Start of INFORMATION SHOWN

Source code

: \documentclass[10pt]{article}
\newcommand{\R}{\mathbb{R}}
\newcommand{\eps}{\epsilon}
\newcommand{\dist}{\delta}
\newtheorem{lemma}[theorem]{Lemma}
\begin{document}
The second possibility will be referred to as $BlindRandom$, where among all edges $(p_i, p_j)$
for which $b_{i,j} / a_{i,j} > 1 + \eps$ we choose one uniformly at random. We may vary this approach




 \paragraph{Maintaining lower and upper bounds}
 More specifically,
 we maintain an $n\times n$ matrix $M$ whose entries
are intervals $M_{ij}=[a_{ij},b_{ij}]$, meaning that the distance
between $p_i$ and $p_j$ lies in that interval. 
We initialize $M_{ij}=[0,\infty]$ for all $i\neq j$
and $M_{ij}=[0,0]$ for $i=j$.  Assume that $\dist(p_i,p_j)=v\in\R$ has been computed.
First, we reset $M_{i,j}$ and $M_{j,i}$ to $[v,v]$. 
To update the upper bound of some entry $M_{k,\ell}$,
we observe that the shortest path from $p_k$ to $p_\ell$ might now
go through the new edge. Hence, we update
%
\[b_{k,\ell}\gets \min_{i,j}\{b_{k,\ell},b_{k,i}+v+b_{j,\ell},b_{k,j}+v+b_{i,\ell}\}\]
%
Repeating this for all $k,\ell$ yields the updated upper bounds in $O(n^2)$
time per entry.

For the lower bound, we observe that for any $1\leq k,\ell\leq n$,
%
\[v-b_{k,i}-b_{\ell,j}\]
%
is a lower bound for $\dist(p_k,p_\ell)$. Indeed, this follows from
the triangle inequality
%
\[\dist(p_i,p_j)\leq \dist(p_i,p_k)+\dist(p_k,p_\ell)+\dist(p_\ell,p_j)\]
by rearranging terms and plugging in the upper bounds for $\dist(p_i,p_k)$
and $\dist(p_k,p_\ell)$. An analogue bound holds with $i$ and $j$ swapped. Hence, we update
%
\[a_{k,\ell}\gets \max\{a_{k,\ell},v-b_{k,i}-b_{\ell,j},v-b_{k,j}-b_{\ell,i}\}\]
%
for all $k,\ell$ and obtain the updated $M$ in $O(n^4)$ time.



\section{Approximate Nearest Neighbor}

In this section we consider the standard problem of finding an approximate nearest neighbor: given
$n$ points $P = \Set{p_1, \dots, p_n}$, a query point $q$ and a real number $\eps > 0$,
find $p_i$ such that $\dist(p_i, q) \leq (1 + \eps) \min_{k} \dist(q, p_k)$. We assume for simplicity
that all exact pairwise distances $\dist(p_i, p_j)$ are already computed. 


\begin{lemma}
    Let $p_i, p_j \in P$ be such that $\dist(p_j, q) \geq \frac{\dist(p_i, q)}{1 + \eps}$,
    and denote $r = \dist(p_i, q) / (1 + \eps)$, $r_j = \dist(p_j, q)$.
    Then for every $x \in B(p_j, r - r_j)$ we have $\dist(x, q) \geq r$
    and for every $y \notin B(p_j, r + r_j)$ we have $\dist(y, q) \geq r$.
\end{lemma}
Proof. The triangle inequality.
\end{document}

End of INFORMATION SHOWN

Would you return the entries exactly as they stand?

■ ANSWER TO THE PROBLEM
Source code

: \documentclass[10pt]{article}
\newcommand{\R}{\mathbb{R}}
\newcommand{\eps}{\epsilon}
\newcommand{\dist}{\delta}
\newtheorem{lemma}[theorem]{Lemma}
\begin{document}
The second possibility will be referred to as $BlindRandom$, where among all edges $(p_i, p_j)$
for which $b_{i,j} / a_{i,j} > 1 + \eps$ we choose one uniformly at random. We may vary this approach




 \paragraph{Maintaining lower and upper bounds}
 More specifically,
 we maintain an $n\times n$ matrix $M$ whose entries
are intervals $M_{ij}=[a_{ij},b_{ij}]$, meaning that the distance
between $p_i$ and $p_j$ lies in that interval. 
We initialize $M_{ij}=[0,\infty]$ for all $i\neq j$
and $M_{ij}=[0,0]$ for $i=j$.  Assume that $\dist(p_i,p_j)=v\in\R$ has been computed.
First, we reset $M_{i,j}$ and $M_{j,i}$ to $[v,v]$. 
To update the upper bound of some entry $M_{k,\ell}$,
we observe that the shortest path from $p_k$ to $p_\ell$ might now
go through the new edge. Hence, we update
%
\[b_{k,\ell}\gets \min_{i,j}\{b_{k,\ell},b_{k,i}+v+b_{j,\ell},b_{k,j}+v+b_{i,\ell}\}\]
%
Repeating this for all $k,\ell$ yields the updated upper bounds in $O(n^2)$
time per entry.

For the lower bound, we observe that for any $1\leq k,\ell\leq n$,
%
\[v-b_{k,i}-b_{\ell,j}\]
%
is a lower bound for $\dist(p_k,p_\ell)$. Indeed, this follows from
the triangle inequality
%
\[\dist(p_i,p_j)\leq \dist(p_i,p_k)+\dist(p_k,p_\ell)+\dist(p_\ell,p_j)\]
by rearranging terms and plugging in the upper bounds for $\dist(p_i,p_k)$
and $\dist(p_k,p_\ell)$. An analogue bound holds with $i$ and $j$ swapped. Hence, we update
%
\[a_{k,\ell}\gets \max\{a_{k,\ell},v-b_{k,i}-b_{\ell,j},v-b_{k,j}-b_{\ell,i}\}\]
%
for all $k,\ell$ and obtain the updated $M$ in $O(n^4)$ time.



\section{Approximate Nearest Neighbor}

In this section we consider the standard problem of finding an approximate nearest neighbor: given
$n$ points $P = \Set{p_1, \dots, p_n}$, a query point $q$ and a real number $\eps > 0$,
find $p_i$ such that $\dist(p_i, q) \leq (1 + \eps) \min_{k} \dist(q, p_k)$. We assume for simplicity
that all exact pairwise distances $\dist(p_i, p_j)$ are already computed. 


\begin{lemma}
    Let $p_i, p_j \in P$ be such that $\dist(p_j, q) \geq \frac{\dist(p_i, q)}{1 + \eps}$,
    and denote $r = \dist(p_i, q) / (1 + \eps)$, $r_j = \dist(p_j, q)$.
    Then for every $x \in B(p_j, r - r_j)$ we have $\dist(x, q) \geq r$
    and for every $y \notin B(p_j, r + r_j)$ we have $\dist(y, q) \geq r$.
\end{lemma}
Proof. The triangle inequality.
\end{document}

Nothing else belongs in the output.